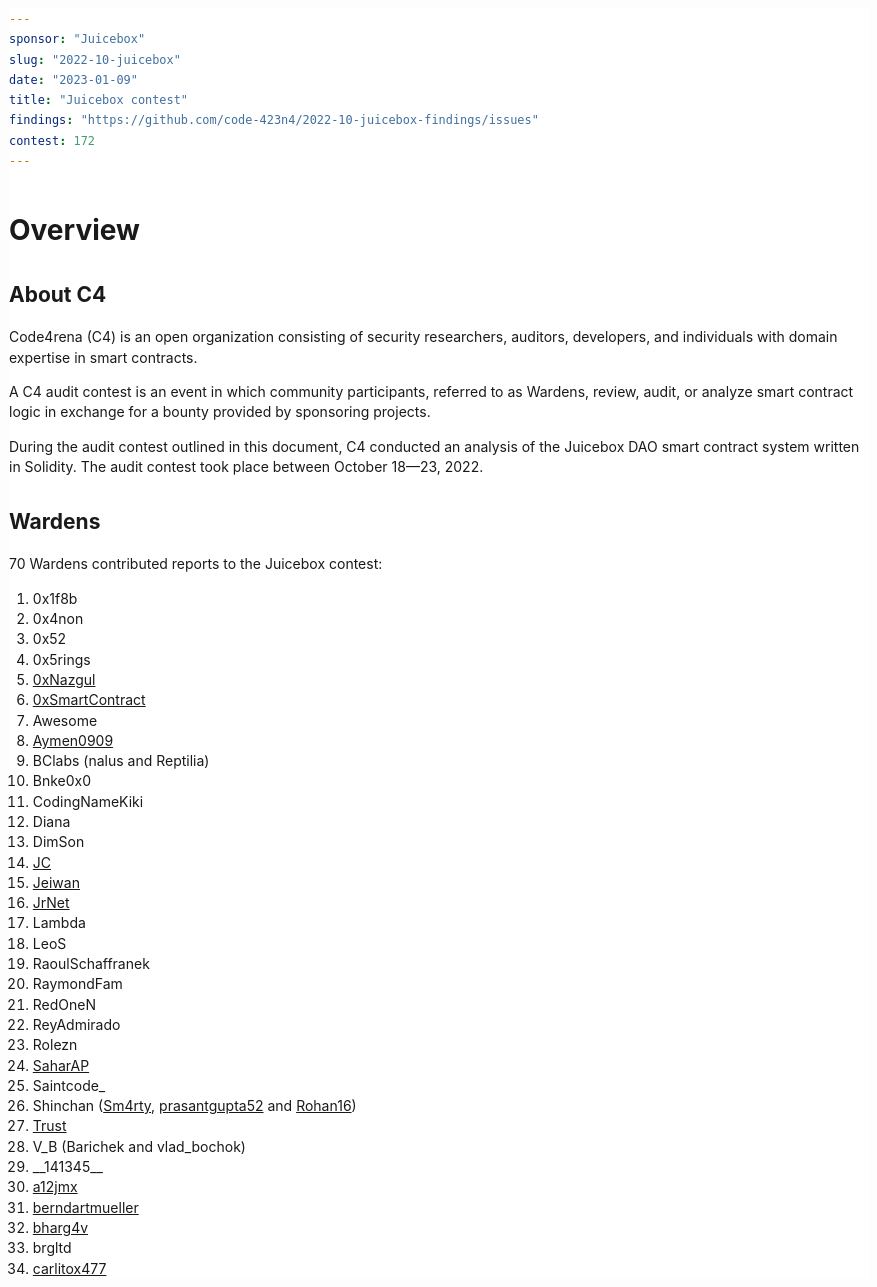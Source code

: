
 ```yaml
---
sponsor: "Juicebox"
slug: "2022-10-juicebox"
date: "2023-01-09"
title: "Juicebox contest"
findings: "https://github.com/code-423n4/2022-10-juicebox-findings/issues"
contest: 172
---
```


# Overview

## About C4

Code4rena (C4) is an open organization consisting of security researchers, auditors, developers, and individuals with domain expertise in smart contracts.

A C4 audit contest is an event in which community participants, referred to as Wardens, review, audit, or analyze smart contract logic in exchange for a bounty provided by sponsoring projects.

During the audit contest outlined in this document, C4 conducted an analysis of the Juicebox DAO smart contract system written in Solidity. The audit contest took place between October 18—23, 2022.

## Wardens

70 Wardens contributed reports to the Juicebox contest:

  1. 0x1f8b
  2. 0x4non
  3. 0x52
  4. 0x5rings
  5. [0xNazgul](https://twitter.com/0xNazgul)
  6. [0xSmartContract](https://twitter.com/0xSmartContract)
  7. Awesome
  8. [Aymen0909](https://github.com/Aymen1001)
  9. BClabs (nalus and Reptilia)
  10. Bnke0x0
  11. CodingNameKiki
  12. Diana
  13. DimSon
  14. [JC](https://twitter.com/sm4rtcontr4ct)
  15. [Jeiwan](https://jeiwan.net)
  16. [JrNet](https://twitter.com/JagadeshRonanki)
  17. Lambda
  18. LeoS
  19. RaoulSchaffranek
  20. RaymondFam
  21. RedOneN
  22. ReyAdmirado
  23. Rolezn
  24. [SaharAP](https://twitter.com/SAPanahloo)
  25. Saintcode\_
  26. Shinchan ([Sm4rty](https://twitter.com/Sm4rty_), [prasantgupta52](https://twitter.com/prasantgupta52) and [Rohan16](https://twitter.com/rohan16___))
  27. [Trust](https://twitter.com/trust__90)
  28. V\_B (Barichek and vlad\_bochok)
  29. \_\_141345\_\_
  30. [a12jmx](https://twitter.com/a12jmx)
  31. [berndartmueller](https://twitter.com/berndartmueller)
  32. [bharg4v](https://twitter.com/Bharg4v)
  33. brgltd
  34. [carlitox477](https://twitter.com/CAA1994)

=======

To do —
Check the listing for the word "twitter". Show each line that has it.

Written answer —
  5. [0xNazgul](https://twitter.com/0xNazgul)
  6. [0xSmartContract](https://twitter.com/0xSmartContract)
  14. [JC](https://twitter.com/sm4rtcontr4ct)
  16. [JrNet](https://twitter.com/JagadeshRonanki)
  24. [SaharAP](https://twitter.com/SAPanahloo)
  26. Shinchan ([Sm4rty](https://twitter.com/Sm4rty_), [prasantgupta52](https://twitter.com/prasantgupta52) and [Rohan16](https://twitter.com/rohan16___))
  27. [Trust](https://twitter.com/trust__90)
  30. [a12jmx](https://twitter.com/a12jmx)
  31. [berndartmueller](https://twitter.com/berndartmueller)
  32. [bharg4v](https://twitter.com/Bharg4v)
  34. [carlitox477](https://twitter.com/CAA1994)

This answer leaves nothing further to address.